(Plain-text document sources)
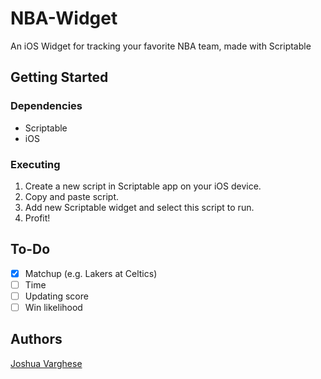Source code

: # NBA-Widget
An iOS Widget for tracking your favorite NBA team, made with Scriptable

## Getting Started

### Dependencies

* Scriptable
* iOS

### Executing

1. Create a new script in Scriptable app on your iOS device.
2. Copy and paste script.
3. Add new Scriptable widget and select this script to run.
4. Profit!

## To-Do

- [x] Matchup (e.g. Lakers at Celtics)
- [ ] Time
- [ ] Updating score
- [ ] Win likelihood

## Authors

[Joshua Varghese](github.com/joshvarg)
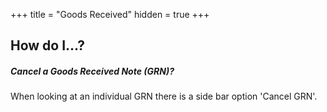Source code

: +++
title = "Goods Received"
hidden = true
+++

## How do I...?

##### Cancel a Goods Received Note (GRN)?
When looking at an individual GRN there is a side bar option 'Cancel GRN'.

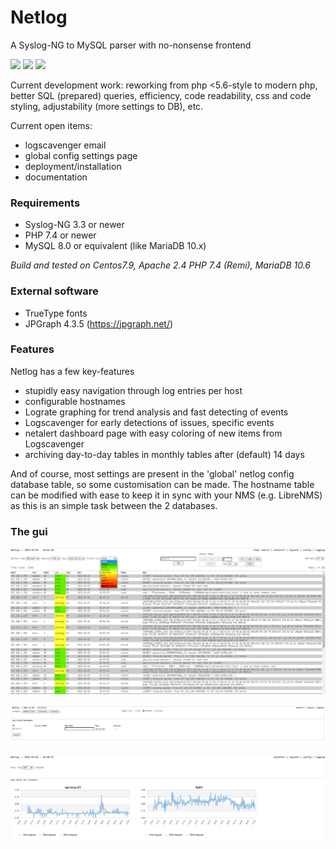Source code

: # Netlog
A Syslog-NG to MySQL parser with no-nonsense frontend

![](https://img.shields.io/badge/project-active-green.svg) ![](https://img.shields.io/badge/state-development-informational.svg) ![](https://img.shields.io/badge/progress-70%25-yellowgreen.svg) 

Current development work: reworking from php <5.6-style to modern php, better SQL (prepared) queries, efficiency, code readability, css and code styling, adjustability (more settings to DB), etc. 

Current open items:
- logscavenger email
- global config settings page
- deployment/installation
- documentation

### Requirements

- Syslog-NG 3.3 or newer
- PHP 7.4 or newer
- MySQL 8.0 or equivalent (like MariaDB 10.x)

_Build and tested on Centos7.9, Apache 2.4 PHP 7.4 (Remi), MariaDB 10.6_

### External software

- TrueType fonts
- JPGraph 4.3.5 (https://jpgraph.net/)

### Features

Netlog has a few key-features
- stupidly easy navigation through log entries per host
- configurable hostnames
- Lograte graphing for trend analysis and fast detecting of events
- Logscavenger for early detections of issues, specific events
- netalert dashboard page with easy coloring of new items from Logscavenger
- archiving day-to-day tables in monthly tables after (default) 14 days

And of course, most settings are present in the 'global' netlog config database table, so some customisation can be made.
The hostname table can be modified with ease to keep it in sync with your NMS (e.g. LibreNMS) as this is an simple task between the 2 databases.


### The gui

![Screenshot](docs/images/netlog_1.png)


![Screenshot](docs/images/netlog_2.png)


![Screenshot](docs/images/netlog_3.png)

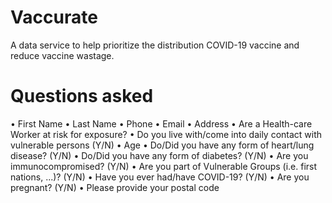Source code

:# Vaccurate
A data service to help prioritize the distribution COVID-19 vaccine and reduce vaccine wastage.

# Questions asked
• First Name
• Last Name
• Phone
• Email
• Address
• Are a Health-care Worker at risk for exposure?
• Do you live with/come into daily contact with vulnerable persons (Y/N)
• Age
• Do/Did you have any form of heart/lung disease? (Y/N)
• Do/Did you have any form of diabetes? (Y/N)
• Are you immunocompromised? (Y/N)
• Are you part of Vulnerable Groups (i.e. first nations, ...)? (Y/N)
• Have you ever had/have COVID-19? (Y/N)
• Are you pregnant? (Y/N)
• Please provide your postal code

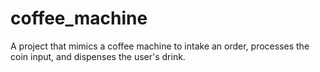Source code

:# coffee_machine
A project that mimics a coffee machine to intake an order, processes the coin input, and dispenses the user's drink.
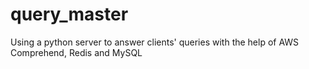 # query_master
Using a python server to answer clients' queries with the help of AWS Comprehend, Redis and MySQL 
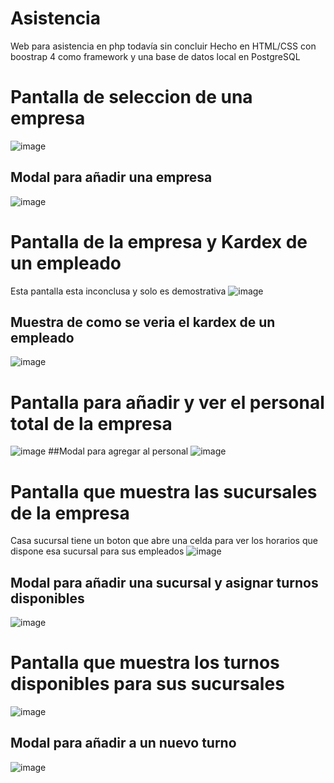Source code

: # Asistencia
Web para asistencia en php todavía sin concluir Hecho en HTML/CSS con boostrap 4 como framework y una base de datos local en PostgreSQL


# Pantalla de seleccion de una empresa
![image](https://user-images.githubusercontent.com/14057619/171956081-6ede7e2c-5b28-4c8c-a3d9-309a929738eb.png)
## Modal para añadir una empresa
![image](https://user-images.githubusercontent.com/14057619/171957250-5f3d917d-d40c-48cb-9cae-6c98195eaf3a.png)

# Pantalla de la empresa y Kardex de un empleado
Esta pantalla esta inconclusa y solo es demostrativa
![image](https://user-images.githubusercontent.com/14057619/171954046-13fa5cb2-c5f9-4dec-ad31-5385fb9a6c54.png)
## Muestra de como se veria el kardex de un empleado
![image](https://user-images.githubusercontent.com/14057619/171957455-f6d57942-1831-43ec-b352-89eb7e92fc91.png)

# Pantalla para añadir y ver el personal total de la empresa
![image](https://user-images.githubusercontent.com/14057619/171957793-fbb44eb0-1523-461f-89df-1422a8a179e6.png)
##Modal para agregar al personal
![image](https://user-images.githubusercontent.com/14057619/171958076-09a3d424-0a2a-438e-a4bd-469b728728ec.png)


# Pantalla que muestra las sucursales de la empresa
 Casa sucursal tiene un boton que abre una celda para ver los horarios que dispone esa sucursal para sus empleados
![image](https://user-images.githubusercontent.com/14057619/171958438-f047afde-a713-4cee-aad3-efbefd447293.png)
## Modal para añadir una sucursal y asignar turnos disponibles
![image](https://user-images.githubusercontent.com/14057619/171958813-d526e2d5-c661-4748-9efb-274f2c3e726b.png)

# Pantalla que muestra los turnos disponibles para sus sucursales
![image](https://user-images.githubusercontent.com/14057619/171958963-8c71a49a-2fef-4cff-afc0-0c0b7d81fe3c.png)
## Modal para añadir a un nuevo turno
![image](https://user-images.githubusercontent.com/14057619/171959253-f5c6d4a3-c488-47b5-94f6-177535cb7a90.png)





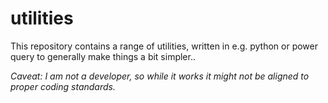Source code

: # utilities
This repository contains a range of utilities, written in e.g. python or power query to generally make things a bit simpler..

_Caveat: I am not a developer, so while it works it might not be aligned to proper coding standards._
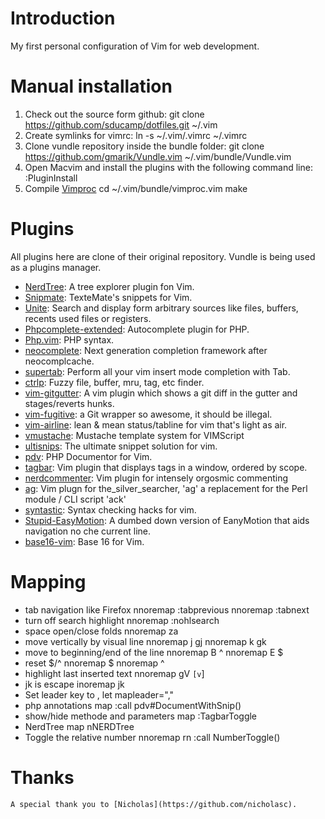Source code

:# Introduction
My first personal configuration of Vim for web development. 

# Manual installation
1. Check out the source form github:
    git clone https://github.com/sducamp/dotfiles.git ~/.vim 
2. Create symlinks for vimrc:
    ln -s ~/.vim/.vimrc ~/.vimrc 
3. Clone vundle repository inside the bundle folder:
    git clone https://github.com/gmarik/Vundle.vim ~/.vim/bundle/Vundle.vim
4. Open Macvim and install the plugins with the following command line:
    :PluginInstall
5. Compile [Vimproc](https://github.com/Shougo/vimproc.vim) 
    cd ~/.vim/bundle/vimproc.vim
    make

# Plugins
All plugins here are clone of their original repository. Vundle is being used as a plugins manager.

* [NerdTree](https://github.com/scrooloose/nerdtree): A tree explorer plugin fon Vim.
* [Snipmate](https://github.com/garbas/vim-snipmate): TexteMate's snippets for Vim.
* [Unite](https://github.com/Shougo/unite.vim): Search and display form arbitrary sources like files, buffers, recents used files or registers.
* [Phpcomplete-extended](https://github.com/m2mdas/phpcomplete-extended): Autocomplete plugin for PHP.
* [Php.vim](https://github.com/StanAngeloff/php.vim): PHP syntax.
* [neocomplete](https://github.com/Shougo/neocomplete.vim): Next generation completion framework after neocomplcache.
* [supertab](https://github.com/ervandew/supertab): Perform all your vim insert mode completion with Tab.
* [ctrlp](https://github.com/kien/ctrlp.vim): Fuzzy file, buffer, mru, tag, etc finder.
* [vim-gitgutter](https://github.com/airblade/vim-gitgutter): A vim plugin which shows a git diff in the gutter and stages/reverts hunks.
* [vim-fugitive](https://github.com/tpope/vim-fugitive): a Git wrapper so awesome, it should be illegal. 
* [vim-airline](https://github.com/bling/vim-airline): lean & mean status/tabline for vim that's light as air.
* [vmustache](https://github.com/tobyS/vmustache): Mustache template system for VIMScript
* [ultisnips](https://github.com/SirVer/ultisnips): The ultimate snippet solution for vim.
* [pdv](https://github.com/tobyS/pdv): PHP Documentor for Vim.
* [tagbar](https://github.com/majutsushi/tagbar): Vim plugin that displays tags in a window, ordered by scope.
* [nerdcommenter](https://github.com/scrooloose/nerdcommenter): Vim plugin for intensely orgosmic commenting
* [ag](https://github.com/rking/ag.vim): Vim plugn for the_silver_searcher, 'ag' a replacement for the Perl module / CLI script 'ack'
* [syntastic](https://github.com/scrooloose/syntastic): Syntax checking hacks for vim.
* [Stupid-EasyMotion](https://github.com/joequery/Stupid-EasyMotion): A dumbed down version of EanyMotion that aids navigation no che current line.
* [base16-vim](https://github.com/chriskempson/base16-vim): Base 16 for Vim.

# Mapping
* tab navigation like Firefox
    nnoremap <C-h> :tabprevious<CR>
    nnoremap <C-s> :tabnext<CR>
* turn off search highlight 
    nnoremap <Leader><Space> :nohlsearch<CR>
* space open/close folds 
    nnoremap <Space> za
* move vertically by visual line 
    nnoremap j gj
    nnoremap k gk
* move to beginning/end of the line 
    nnoremap B ^
    nnoremap E $
* reset $/^
    nnoremap $ <Nop>
    nnoremap ^ <Nop>
* highlight last inserted text
    nnoremap gV `[v`] 
* jk is escape
    inoremap jk <Esc>
* Set leader key to ,
    let mapleader=","
* php annotations
    map <C-f> :call pdv#DocumentWithSnip()<CR>
* show/hide methode and parameters
    map <C-R> :TagbarToggle<CR>
* NerdTree 
    map <C-n> nNERDTree<cr>
* Toggle the relative number
    nnoremap rn :call NumberToggle()<cr>

# Thanks
    A special thank you to [Nicholas](https://github.com/nicholasc).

• **WHAT YOU SHOULD DO**: Your response should be the lines of the entries above that include the string "Syslog".

• **WORKED SOLUTION**:
A Syslog-NG to MySQL parser with no-nonsense frontend
- Syslog-NG 3.3 or newer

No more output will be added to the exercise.